Ensuite, il m'a emmené sur le projet Animatrix au Studio 4° C où
je suis resté trois ans. A la fin de la production d'Animatrix,
j'ai présenté à la co-productrice, Eiko Tanaka, le script d'Amer béton et
elle l'a accepté. Elle m'a promis de faire le film bien qu'elle n'était pas
sûre d'avoir un budget suffisant.
Qu'est-ce qui a motivé votre
choix sur ce manga en particulier ?
J'ai dû lire pour la première
fois le manga en 1995 ou 96. En fait, tout a commencé quand un très bon ami qui habite au Japon, a perdu sa femme. C'était une très bonne amie également et la famille m'a demandé de prendre soin de mon ami donc j'ai
emménagé chez lui. Tout ça se passait quand je faisais de la programmation et
durant quatre mois, nous n'avons fait que boire, fumer sur le balcon de
l'appartement et contempler les bâtiments dont certains étaient en démolition
en face de son immeuble. J'ai eu une sensation de « pré apocalypse »
à ce moment surtout que je n'ai pas eu de travail pendant un certain temps. Mon
ami a une grande collection de mangas et un jour, j'ai trouvé trop déprimant de
regarder dehors et je lui ai demandé quel manga il me recommande et il m'a
tendu Amer béton. J'ai regardé la première page et j'ai eu l'impression de me
reconnaître avec mon ami car c'était l'image d'enfants sur un poteau électrique
et qui regardent la ville. Plus je lisais le manga plus je reconnaissais, dans
les dialogues, des remarques de mon ami et l'histoire avait quelques
similitudes avec la mienne. La question que pose le manga est : en quoi
croyez-vous ? Et cela a commencé à me travailler. Je pense que c'est le
premier manga que j'ai vraiment lu de ma vie avec ceux de Katsuhiro Otomo. Je l'ai
relu plusieurs fois pendant un certain temps parce qu'il me faisait
pleurer à chaque fois. J'ai donc commencé à faire, dans mon coin, des essais d'Amer
béton en images de synthèse et un ami les a montré à l'auteur du
manga, Taiyo Matsumoto, et à Koji Morimoto. Je les ai rencontré et nous avons
discuté de faire le film avec Morimoto à la réalisation. Il n'était pas
question pour moi à l'époque de réaliser le film mais après avoir travaillé
dessus pendant six ans, j'ai pensé que j'étais le plus lié au projet pour en prendre
les commandes.
Avez vous rencontré Taiyo
Matsumoto durant la réalisation du film ?

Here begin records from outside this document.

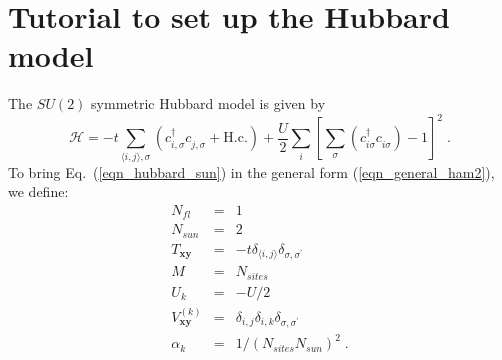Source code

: \section{Tutorial to set up the Hubbard model}
The $SU(2)$ symmetric Hubbard model is given by
\begin{equation}
\label{eqn_hubbard_sun}
\mathcal{H}=
-t\sum\limits_{\langle i,j\rangle,\sigma} 
\left(c^{\dagger}_{i,\sigma} c^{\phantom\dagger}_{j,\sigma} + \text{H.c.}
\right)
+ \frac{U}{2}\sum\limits_{i}\left[
\sum\limits_{\sigma}
( c^{\dagger}_{i\sigma} c^{\phantom\dagger}_{i\sigma}) -1 \right]^{2}\;.
\end{equation}
To bring Eq.~(\ref{eqn_hubbard_sun}) in the general form (\ref{eqn_general_ham2}), we define:
\begin{eqnarray}
N_{fl}&=&1\nonumber\\
N_{sun}&=&2\nonumber\\
T_{\bm{x}\bm{y}}&=&-t\delta_{\langle i,j\rangle}\delta_{\sigma,\sigma^{\prime}}\nonumber\\
M&=&N_{sites}\nonumber\\
U_{k}&=&-U/2\nonumber\\
V_{\bm{x}\bm{y}}^{(k)}&=&\delta_{i,j}\delta_{i,k}\delta_{\sigma,\sigma^{\prime}}\nonumber\\
\alpha_{k}&=&1/(N_{sites}N_{sun})^{2}\;.
\end{eqnarray}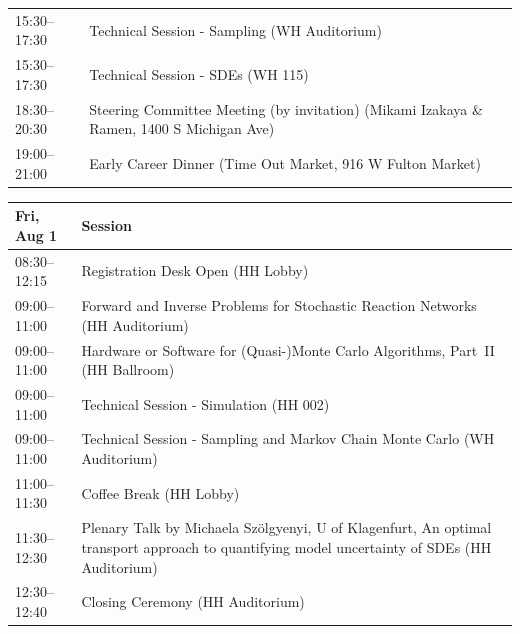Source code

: \documentclass[12pt,lettersize,oneside]{book} %
\begin{document}
\begin{table}
{\begin{tabularx}{\textwidth}{>{\hsize=0.32\hsize}X|>{\hsize=1.7\hsize}X}
\cellcolor{\SessionLightColor}15:30--17:30 & \cellcolor{\SessionLightColor}Technical Session - Sampling (WH Auditorium) \\
\cellcolor{\SessionLightColor}15:30--17:30 & \cellcolor{\SessionLightColor}Technical Session - SDEs (WH 115) \\
\cellcolor{\SessionTitleColor}18:30--20:30 & \cellcolor{\SessionTitleColor}Steering Committee Meeting (by invitation) (Mikami Izakaya \& Ramen, 1400 S Michigan Ave) \\
\cellcolor{\EmptyColor}19:00--21:00 & \cellcolor{\EmptyColor}Early Career Dinner (Time Out Market, 916 W Fulton Market) \\
\hline
\end{tabularx}
}
\end{table}

\begin{table}
{\footnotesize
\begin{tabularx}{\textwidth}{>{\hsize=0.32\hsize}X|>{\hsize=1.7\hsize}X}
\hline
\textbf{Fri, Aug 1} & \textbf{Session} \\
\hline
\cellcolor{\EmptyColor}08:30--12:15 & \cellcolor{\EmptyColor}Registration Desk Open (HH Lobby) \\
\cellcolor{\SessionTitleColor}09:00--11:00 & \cellcolor{\SessionTitleColor}Forward and Inverse Problems for Stochastic Reaction Networks (HH Auditorium) \\
\cellcolor{\SessionTitleColor}09:00--11:00 & \cellcolor{\SessionTitleColor}Hardware or Software for (Quasi-)Monte Carlo Algorithms, Part~II (HH Ballroom) \\
\cellcolor{\SessionLightColor}09:00--11:00 & \cellcolor{\SessionLightColor}Technical Session - Simulation (HH 002) \\
\cellcolor{\SessionLightColor}09:00--11:00 & \cellcolor{\SessionLightColor}Technical Session - Sampling and Markov Chain Monte Carlo (WH Auditorium) \\
\cellcolor{\EmptyColor}11:00--11:30 & \cellcolor{\EmptyColor}Coffee Break (HH Lobby) \\
\cellcolor{\PlenaryColor}11:30--12:30 & \cellcolor{\PlenaryColor}Plenary Talk by Michaela Sz\"olgyenyi, U of Klagenfurt, An optimal transport approach to quantifying model uncertainty of SDEs (HH Auditorium) \\
\cellcolor{\OpeningClosingColor}12:30--12:40 & \cellcolor{\OpeningClosingColor}Closing Ceremony (HH Auditorium) \\
\hline
\end{tabularx}
}
\end{table}
\end{document}

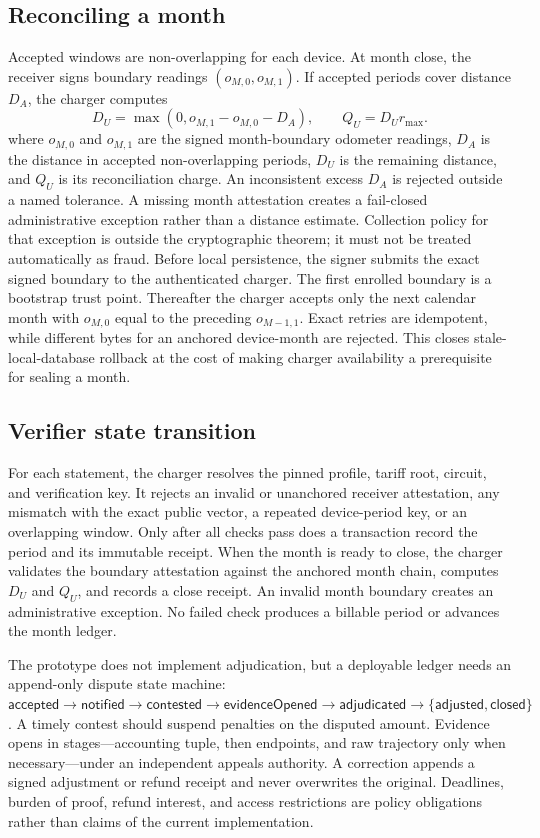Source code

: \documentclass[conference]{IEEEtran}
\theoremstyle{plain}
\theoremstyle{definition}
\newcommand{\rmax}{r_{\max}}
\begin{document}
\subsection{Reconciling a month}

Accepted windows are non-overlapping for each device. At month close, the
receiver signs boundary readings $(o_{M,0},o_{M,1})$. If accepted periods cover
distance $D_A$, the charger computes
\[
 D_U=\max(0,o_{M,1}-o_{M,0}-D_A),\qquad Q_U=D_U\rmax.
\]
where $o_{M,0}$ and $o_{M,1}$ are the signed month-boundary odometer
readings, $D_A$ is the distance in accepted non-overlapping periods, $D_U$ is
the remaining distance, and $Q_U$ is its reconciliation charge.
An inconsistent excess $D_A$ is rejected outside a named tolerance. A missing
month attestation creates a fail-closed administrative exception rather than a
distance estimate. Collection policy for that exception is outside the
cryptographic theorem; it must not be treated automatically as fraud. Before
local persistence, the signer submits the exact
signed boundary to the authenticated charger. The first enrolled boundary is a
bootstrap trust point. Thereafter the charger accepts only the next calendar
month with $o_{M,0}$ equal to the preceding $o_{M-1,1}$. Exact retries are
idempotent, while different bytes for an anchored device-month are rejected.
This closes stale-local-database rollback at the cost of making charger
availability a prerequisite for sealing a month.

\subsection{Verifier state transition}

For each statement, the charger resolves the pinned profile, tariff root,
circuit, and verification key. It rejects an invalid or unanchored receiver
attestation, any mismatch with the exact public vector, a repeated
device-period key, or an overlapping window. Only after all checks pass does a
transaction record the period and its immutable receipt. When the month is
ready to close, the charger validates the boundary attestation against the
anchored month chain, computes $D_U$ and $Q_U$, and records a close receipt. An
invalid month boundary creates an administrative exception. No failed check
produces a billable period or advances the month ledger.

The prototype does not implement adjudication, but a deployable ledger needs an
append-only dispute state machine:
$\mathsf{accepted}\rightarrow\mathsf{notified}\rightarrow\mathsf{contested}
\rightarrow\mathsf{evidenceOpened}\rightarrow\mathsf{adjudicated}
\rightarrow\{\mathsf{adjusted},\mathsf{closed}\}$. A timely contest should
suspend penalties on the disputed amount. Evidence opens in stages---accounting
tuple, then endpoints, and raw trajectory only when necessary---under an
independent appeals authority. A correction appends a signed adjustment or
refund receipt and never overwrites the original. Deadlines, burden of proof,
refund interest, and access restrictions are policy obligations rather than
claims of the current implementation.
\end{document}
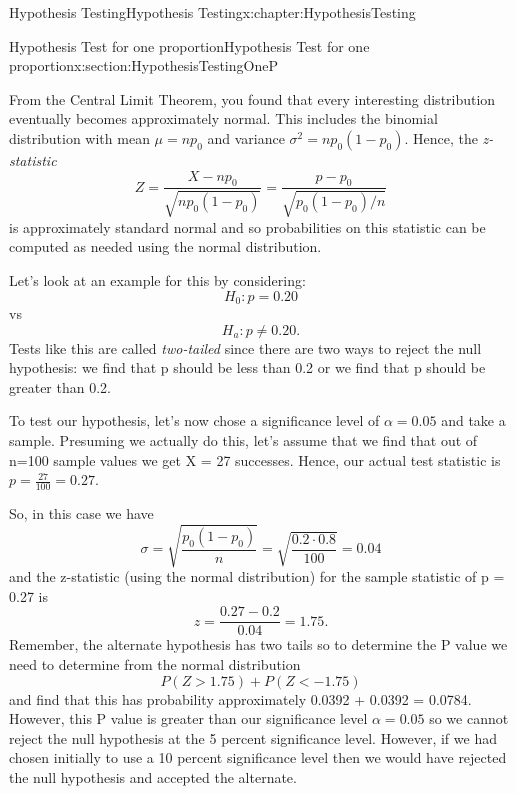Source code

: \documentclass[oneside,10pt,]{book}
\numberwithin{equation}{section}
\newcommand{\lt}{<}
\newcommand{\gt}{>}
\begin{document}
\begin{chapterptx}{Hypothesis Testing}{}{Hypothesis Testing}{}{}{x:chapter:HypothesisTesting}
\begin{sectionptx}{Hypothesis Test for one proportion}{}{Hypothesis Test for one proportion}{}{}{x:section:HypothesisTestingOneP}
\par
From the Central Limit Theorem, you found that every interesting distribution eventually becomes approximately normal. This includes the binomial distribution with mean \(\mu = n p_0\) and variance \(\sigma^2 = n p_0 (1-p_0)\). Hence, the \emph{z-statistic}%
\begin{equation*}
Z = \frac{X - n p_0}{\sqrt{n p_0(1-p_0)}} = \frac{p - p_0}{\sqrt{p_0(1-p_0)/n}}
\end{equation*}
is approximately standard normal and so probabilities on this statistic can be computed as needed using the normal distribution.%
\par
Let's look at an example for this by considering:%
\begin{equation*}
H_0: p = 0.20
\end{equation*}
vs%
\begin{equation*}
H_a: p \ne 0.20.
\end{equation*}
Tests like this are called \emph{two-tailed} since there are two ways to reject the null hypothesis: we find that p should be less than 0.2 or we find that p should be greater than 0.2.%
\par
To test our hypothesis, let's now chose a significance level of \(\alpha = 0.05\) and take a sample. Presuming we actually do this, let's assume that we find that out of n=100 sample values we get X = 27 successes. Hence, our actual test statistic is \(p = \frac{27}{100} = 0.27\).%
\par
So, in this case we have%
\begin{equation*}
\sigma = \sqrt{\frac{p_0(1-p_0)}{n}} = \sqrt{\frac{0.2 \cdot 0.8}{100}} = 0.04
\end{equation*}
and the z-statistic (using the normal distribution) for the sample statistic of p = 0.27 is%
\begin{equation*}
z = \frac{0.27 - 0.2}{0.04} = 1.75.
\end{equation*}
Remember, the alternate hypothesis has two tails so to determine the P value we need to determine from the normal distribution%
\begin{equation*}
P(Z \gt 1.75) + P(Z \lt -1.75)
\end{equation*}
and find that this has probability approximately 0.0392 + 0.0392 = 0.0784.  However, this P value is greater than our significance level \(\alpha = 0.05\) so we cannot reject the null hypothesis at the 5 percent significance level. However, if we had chosen initially to use a 10 percent significance level then we would have rejected the null hypothesis and accepted the alternate.%

\end{sectionptx}
\end{chapterptx}
\end{document}
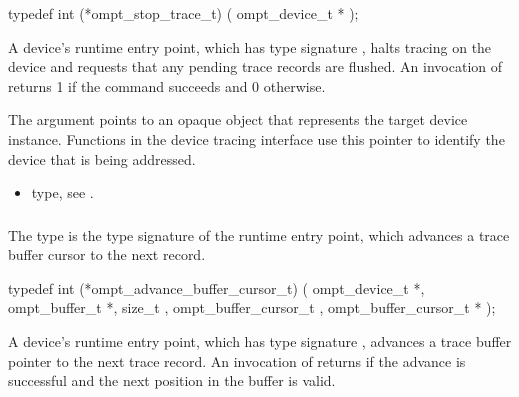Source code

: \format
\begin{ccppspecific}
\begin{omptInquiry}
typedef int (*ompt_stop_trace_t) (
  ompt_device_t *
);
\end{omptInquiry}
\end{ccppspecific}

\descr
A device's  runtime entry point, which has type 
signature , halts tracing on the device and 
requests that any pending trace records are flushed. An invocation of 
 returns 1 if the command succeeds and 0 otherwise.

\argdesc
The  argument points to an opaque object that represents
the target device instance. Functions in the device tracing interface
use this pointer to identify the device that is being addressed.

\crossreferences
\begin{itemize}
\item {} type, see .
\end{itemize}



\subsubsection{}
\label{sec:ompt_advance_buffer_cursor_t}

\summary
The  type is the type signature of the 
 runtime entry point, which advances
a trace buffer cursor to the next record.

\format
\begin{ccppspecific}
\begin{omptInquiry}
typedef int (*ompt_advance_buffer_cursor_t) (
  ompt_device_t *,
  ompt_buffer_t *,
  size_t ,
  ompt_buffer_cursor_t ,
  ompt_buffer_cursor_t *
);
\end{omptInquiry}
\end{ccppspecific}

\descr
A device's  runtime entry point, which has 
type signature , advances a trace buffer
pointer to the next trace record. An invocation of 
 returns  if the advance is 
successful and the next position in the buffer is valid.

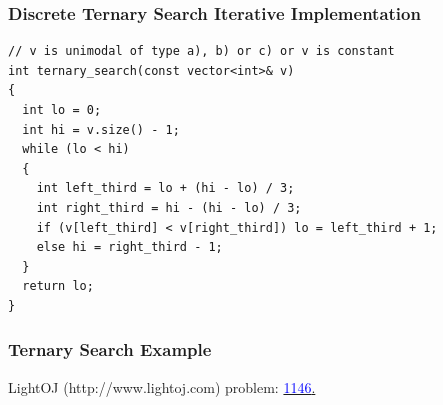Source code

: \documentclass{beamer}
\newcommand{\lightojlink}[2]{LightOJ (http://www.lightoj.com)
  problem: \href{#2}{\textcolor{blue}{#1}.}}
\begin{document}
\begin{frame}[containsverbatim]
\frametitle{Discrete Ternary Search Iterative Implementation}
\scriptsize

\begin{lstlisting}[mathescape]
// v is unimodal of type a), b) or c) or v is constant
int ternary_search(const vector<int>& v)
{
  int lo = 0;
  int hi = v.size() - 1;
  while (lo < hi)
  {
    int left_third = lo + (hi - lo) / 3;
    int right_third = hi - (hi - lo) / 3;
    if (v[left_third] < v[right_third]) lo = left_third + 1;
    else hi = right_third - 1;
  }
  return lo;
}
\end{lstlisting}

\end{frame}

\begin{frame}%
\frametitle{Ternary Search Example}

\lightojlink{1146}{http://www.lightoj.com/volume_showproblem.php?problem=1146}

\end{frame}

\ifanswers
\end{document}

Oui, je l'ai rencontré très en
amont du projet puisque suite à mon essai vidéo d'Amer béton qu'on
lui avait présenté, nous nous sommes rencontrés à la fin de l'année 1997. C'était
un peu étrange car j'étais allé avec lui, Morimoto et d'autres, boire un verre
et ensuite on a continué la conversion dans un bain japonais... (rires). Nous
sommes devenus très amis surtout parce que nous n'avons pas parlé beaucoup d'Amer
béton mais plus de nos vies et de nos différences culturelles. Lorsque
j'ai vraiment décidé de réaliser le film, il a accepté gentiment ma proposition
et m'a dit que je pouvais en faire ce que je veux, à partir du moment que j'en
faisais un bon film. Il m'a donc fait confiance et ne s'est pas impliqué plus
que ça dans le projet.
A part le manga, quelle était
l'influence graphique principale durant la production du film ?
Il y a les dessins de mon
directeur d'animation, Shoujirou Nishimi, que j'adore avec son sens du timing.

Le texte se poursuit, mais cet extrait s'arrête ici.